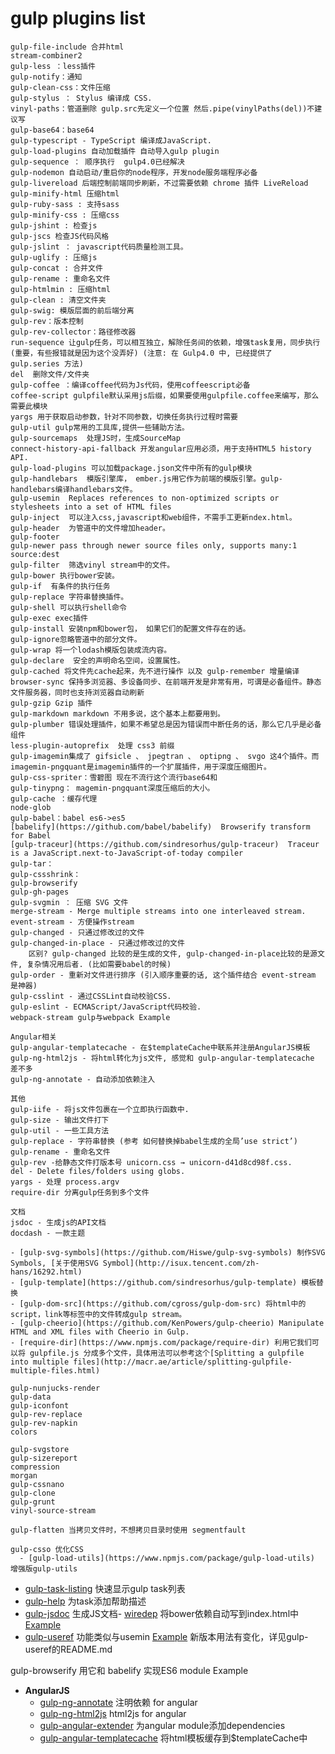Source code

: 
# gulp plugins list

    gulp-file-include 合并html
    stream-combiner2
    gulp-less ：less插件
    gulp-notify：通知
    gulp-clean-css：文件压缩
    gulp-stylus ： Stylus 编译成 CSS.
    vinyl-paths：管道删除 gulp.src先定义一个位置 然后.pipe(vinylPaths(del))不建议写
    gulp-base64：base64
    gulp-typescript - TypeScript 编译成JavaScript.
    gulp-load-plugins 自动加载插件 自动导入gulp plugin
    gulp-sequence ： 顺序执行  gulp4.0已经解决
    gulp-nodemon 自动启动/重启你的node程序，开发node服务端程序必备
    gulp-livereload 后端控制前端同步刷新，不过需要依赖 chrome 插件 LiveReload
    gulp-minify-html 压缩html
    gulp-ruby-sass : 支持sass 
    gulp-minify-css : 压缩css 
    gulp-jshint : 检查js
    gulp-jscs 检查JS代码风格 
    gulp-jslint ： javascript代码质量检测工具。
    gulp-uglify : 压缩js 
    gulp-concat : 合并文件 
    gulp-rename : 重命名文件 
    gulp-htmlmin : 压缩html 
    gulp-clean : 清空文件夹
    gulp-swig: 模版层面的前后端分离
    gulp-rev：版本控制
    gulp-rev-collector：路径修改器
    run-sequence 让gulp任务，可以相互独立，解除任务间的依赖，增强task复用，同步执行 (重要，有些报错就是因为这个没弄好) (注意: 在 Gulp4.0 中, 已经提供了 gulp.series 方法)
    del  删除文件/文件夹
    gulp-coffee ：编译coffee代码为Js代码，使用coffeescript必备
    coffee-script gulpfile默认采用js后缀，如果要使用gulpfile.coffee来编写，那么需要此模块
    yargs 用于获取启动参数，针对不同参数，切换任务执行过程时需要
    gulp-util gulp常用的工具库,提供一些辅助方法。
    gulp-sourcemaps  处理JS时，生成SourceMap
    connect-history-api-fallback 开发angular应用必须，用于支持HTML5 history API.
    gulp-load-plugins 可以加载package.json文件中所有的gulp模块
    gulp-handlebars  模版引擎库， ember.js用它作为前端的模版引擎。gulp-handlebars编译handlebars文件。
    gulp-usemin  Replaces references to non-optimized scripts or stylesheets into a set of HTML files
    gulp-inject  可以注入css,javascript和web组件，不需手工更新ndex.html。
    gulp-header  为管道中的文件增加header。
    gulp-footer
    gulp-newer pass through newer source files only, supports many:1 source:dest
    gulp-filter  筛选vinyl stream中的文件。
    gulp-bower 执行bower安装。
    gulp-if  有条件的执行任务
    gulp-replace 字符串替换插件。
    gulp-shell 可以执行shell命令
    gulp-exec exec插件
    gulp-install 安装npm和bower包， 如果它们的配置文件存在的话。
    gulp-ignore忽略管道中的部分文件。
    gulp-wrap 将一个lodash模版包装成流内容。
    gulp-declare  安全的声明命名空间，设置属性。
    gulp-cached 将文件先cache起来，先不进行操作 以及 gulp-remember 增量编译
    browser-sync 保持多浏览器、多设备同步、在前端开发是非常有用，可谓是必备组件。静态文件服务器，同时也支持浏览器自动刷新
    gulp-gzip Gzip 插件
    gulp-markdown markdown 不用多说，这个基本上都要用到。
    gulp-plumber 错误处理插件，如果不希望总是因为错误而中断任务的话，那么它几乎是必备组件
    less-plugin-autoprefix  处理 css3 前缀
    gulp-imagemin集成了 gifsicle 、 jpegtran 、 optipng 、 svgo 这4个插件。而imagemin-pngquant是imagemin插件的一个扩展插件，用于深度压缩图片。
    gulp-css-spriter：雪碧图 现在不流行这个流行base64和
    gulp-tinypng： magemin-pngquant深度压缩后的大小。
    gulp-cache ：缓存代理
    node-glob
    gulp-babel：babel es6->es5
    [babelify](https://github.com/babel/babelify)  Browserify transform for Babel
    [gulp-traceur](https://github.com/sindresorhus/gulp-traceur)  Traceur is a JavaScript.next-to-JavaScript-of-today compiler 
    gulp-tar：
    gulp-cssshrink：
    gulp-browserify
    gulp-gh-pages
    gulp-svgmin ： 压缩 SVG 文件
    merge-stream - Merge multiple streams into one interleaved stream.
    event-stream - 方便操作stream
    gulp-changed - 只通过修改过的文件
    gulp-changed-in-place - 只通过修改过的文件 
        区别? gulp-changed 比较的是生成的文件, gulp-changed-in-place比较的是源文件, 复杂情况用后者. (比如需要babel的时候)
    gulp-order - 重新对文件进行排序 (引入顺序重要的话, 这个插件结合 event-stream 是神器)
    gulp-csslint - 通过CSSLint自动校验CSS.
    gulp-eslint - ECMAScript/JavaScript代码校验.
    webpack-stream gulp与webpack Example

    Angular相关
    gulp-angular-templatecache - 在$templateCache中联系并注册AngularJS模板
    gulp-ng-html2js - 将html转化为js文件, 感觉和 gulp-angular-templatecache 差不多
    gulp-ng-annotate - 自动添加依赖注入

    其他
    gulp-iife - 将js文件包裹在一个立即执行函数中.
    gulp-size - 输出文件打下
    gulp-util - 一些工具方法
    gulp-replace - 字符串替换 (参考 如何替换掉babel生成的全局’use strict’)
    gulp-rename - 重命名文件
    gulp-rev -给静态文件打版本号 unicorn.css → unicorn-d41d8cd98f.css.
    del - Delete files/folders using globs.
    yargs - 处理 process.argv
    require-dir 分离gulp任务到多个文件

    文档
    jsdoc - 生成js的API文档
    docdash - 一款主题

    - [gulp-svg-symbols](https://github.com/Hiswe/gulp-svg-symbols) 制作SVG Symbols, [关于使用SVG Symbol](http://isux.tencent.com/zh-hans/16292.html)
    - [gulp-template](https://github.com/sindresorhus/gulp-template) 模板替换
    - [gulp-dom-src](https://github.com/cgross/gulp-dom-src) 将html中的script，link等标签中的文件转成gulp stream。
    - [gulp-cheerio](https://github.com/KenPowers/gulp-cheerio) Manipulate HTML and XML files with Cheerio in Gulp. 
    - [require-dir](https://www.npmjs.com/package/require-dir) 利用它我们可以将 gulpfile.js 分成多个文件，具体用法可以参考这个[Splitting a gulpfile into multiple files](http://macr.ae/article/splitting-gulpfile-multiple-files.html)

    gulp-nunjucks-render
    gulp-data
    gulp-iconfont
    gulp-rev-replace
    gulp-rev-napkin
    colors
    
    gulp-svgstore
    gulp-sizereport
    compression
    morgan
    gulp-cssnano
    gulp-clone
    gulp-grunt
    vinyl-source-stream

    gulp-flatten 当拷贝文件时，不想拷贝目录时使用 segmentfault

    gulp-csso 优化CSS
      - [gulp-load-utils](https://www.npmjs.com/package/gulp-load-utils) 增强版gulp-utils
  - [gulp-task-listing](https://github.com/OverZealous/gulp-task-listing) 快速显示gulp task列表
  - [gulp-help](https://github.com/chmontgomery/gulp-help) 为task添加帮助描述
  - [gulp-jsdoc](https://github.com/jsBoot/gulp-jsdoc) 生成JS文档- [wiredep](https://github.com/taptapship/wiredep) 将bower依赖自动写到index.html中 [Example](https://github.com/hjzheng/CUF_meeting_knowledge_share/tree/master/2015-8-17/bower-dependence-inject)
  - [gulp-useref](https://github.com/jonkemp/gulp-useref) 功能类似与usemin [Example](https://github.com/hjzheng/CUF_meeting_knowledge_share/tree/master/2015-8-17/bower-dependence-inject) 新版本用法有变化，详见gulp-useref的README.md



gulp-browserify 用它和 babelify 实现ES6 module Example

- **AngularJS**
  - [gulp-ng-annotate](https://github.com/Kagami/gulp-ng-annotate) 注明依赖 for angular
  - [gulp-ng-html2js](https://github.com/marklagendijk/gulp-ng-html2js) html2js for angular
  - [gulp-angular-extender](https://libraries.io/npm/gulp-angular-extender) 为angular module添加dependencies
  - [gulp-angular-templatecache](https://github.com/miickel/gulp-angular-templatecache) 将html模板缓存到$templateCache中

____

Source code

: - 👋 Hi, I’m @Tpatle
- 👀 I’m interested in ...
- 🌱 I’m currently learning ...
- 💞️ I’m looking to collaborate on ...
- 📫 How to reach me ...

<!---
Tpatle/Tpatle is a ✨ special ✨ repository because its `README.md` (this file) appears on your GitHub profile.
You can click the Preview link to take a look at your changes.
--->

____

◆ **What you need to do**
The lines to extract from the data above begin with the line containing "gulp-plumber 错" and end with the line containing "gulp-changed-in-place比较的是源文件, 复杂情况用后者. (比如需要babel的时候)". Extract them exactly, including both.

◆ **Worked solution**
    gulp-plumber 错误处理插件，如果不希望总是因为错误而中断任务的话，那么它几乎是必备组件
    less-plugin-autoprefix  处理 css3 前缀
    gulp-imagemin集成了 gifsicle 、 jpegtran 、 optipng 、 svgo 这4个插件。而imagemin-pngquant是imagemin插件的一个扩展插件，用于深度压缩图片。
    gulp-css-spriter：雪碧图 现在不流行这个流行base64和
    gulp-tinypng： magemin-pngquant深度压缩后的大小。
    gulp-cache ：缓存代理
    node-glob
    gulp-babel：babel es6->es5
    [babelify](https://github.com/babel/babelify)  Browserify transform for Babel
    [gulp-traceur](https://github.com/sindresorhus/gulp-traceur)  Traceur is a JavaScript.next-to-JavaScript-of-today compiler 
    gulp-tar：
    gulp-cssshrink：
    gulp-browserify
    gulp-gh-pages
    gulp-svgmin ： 压缩 SVG 文件
    merge-stream - Merge multiple streams into one interleaved stream.
    event-stream - 方便操作stream
    gulp-changed - 只通过修改过的文件
    gulp-changed-in-place - 只通过修改过的文件 
        区别? gulp-changed 比较的是生成的文件, gulp-changed-in-place比较的是源文件, 复杂情况用后者. (比如需要babel的时候)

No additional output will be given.